First, let's define some terms: 

  • R0 is the number of runs the player had scored prior to the current innings
  • S is the not out score in the current innings
  • I is the number of completed innings for this player prior to the current innings

Using these terms, prior to the current innings the player's average would have been R0/I and, after the current innings, it became (R0+S)/I.

We want to know what the value of E is, the extra runs that he or she would have needed to score before being dismissed, so that (RO+S+E)/(I+1) = (RO+S)/I. 

Solving this for E yields E = (R0 + S)/I, which is the player's average before the current innings + S/I. Relative to a player's average, S/I will generally be small, so we can say that:

The current method of incorporating a not out score in a player's average is equivalent to assuming that he or she would have scored before being dismissed in addition to whatever score he or she had accumulated as many runs as was his or her average prior to the innings.

So, for example, if a player with an average of 30 remains 27 not out at the end of the team's innings, as far as her average is concerned it's as if she batted on and scored 57 - the 27 she already had plus her average.

How reasonable is this assumption is practice?
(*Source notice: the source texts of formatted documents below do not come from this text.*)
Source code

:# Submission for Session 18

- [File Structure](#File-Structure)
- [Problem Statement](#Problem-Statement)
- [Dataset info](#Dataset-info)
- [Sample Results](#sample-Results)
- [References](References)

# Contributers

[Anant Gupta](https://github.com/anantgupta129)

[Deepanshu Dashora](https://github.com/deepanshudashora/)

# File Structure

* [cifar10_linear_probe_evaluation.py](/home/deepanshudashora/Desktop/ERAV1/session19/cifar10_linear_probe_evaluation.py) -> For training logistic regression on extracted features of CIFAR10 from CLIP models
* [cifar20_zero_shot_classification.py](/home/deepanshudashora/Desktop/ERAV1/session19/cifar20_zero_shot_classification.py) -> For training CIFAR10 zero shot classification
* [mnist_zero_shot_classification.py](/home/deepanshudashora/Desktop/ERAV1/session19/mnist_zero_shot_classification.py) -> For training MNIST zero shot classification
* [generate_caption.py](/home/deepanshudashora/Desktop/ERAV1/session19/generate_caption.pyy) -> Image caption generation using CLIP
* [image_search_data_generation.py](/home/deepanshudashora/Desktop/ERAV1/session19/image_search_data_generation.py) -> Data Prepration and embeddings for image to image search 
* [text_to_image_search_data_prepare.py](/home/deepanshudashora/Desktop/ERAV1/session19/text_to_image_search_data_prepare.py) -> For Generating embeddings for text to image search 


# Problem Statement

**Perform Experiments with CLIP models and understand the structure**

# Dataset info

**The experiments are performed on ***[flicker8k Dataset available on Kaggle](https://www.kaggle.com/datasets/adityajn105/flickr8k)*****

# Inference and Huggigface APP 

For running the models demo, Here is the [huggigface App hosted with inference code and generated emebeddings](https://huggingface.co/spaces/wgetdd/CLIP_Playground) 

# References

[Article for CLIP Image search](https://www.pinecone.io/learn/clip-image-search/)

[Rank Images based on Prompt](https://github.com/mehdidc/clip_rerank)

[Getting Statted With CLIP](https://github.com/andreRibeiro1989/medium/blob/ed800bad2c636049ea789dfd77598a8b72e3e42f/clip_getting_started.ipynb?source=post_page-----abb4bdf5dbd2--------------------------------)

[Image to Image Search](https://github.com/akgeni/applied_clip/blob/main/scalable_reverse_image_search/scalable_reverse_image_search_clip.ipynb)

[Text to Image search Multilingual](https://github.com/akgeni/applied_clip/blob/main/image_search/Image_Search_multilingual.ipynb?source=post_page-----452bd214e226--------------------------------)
One obvious criticism is that players tend to have a period of additional vulnerability early in their innings and that the likelihood of their being dismissed diminishes with the length of their innings. If that's the case then effectively crediting them with their average if they remain not out 0 at the completion of their innings seems generous, and doing the same if they're 100 not out seems unfair.  

Put another way, what this suggests is that the extra runs a player scores before being dismissed is a function of the runs he or she has already scored.

We can test this hypothesis by calculating conditional averages for the actual scores of some players. Here's Ricky Ponting's (as at 14 Feb 2011). 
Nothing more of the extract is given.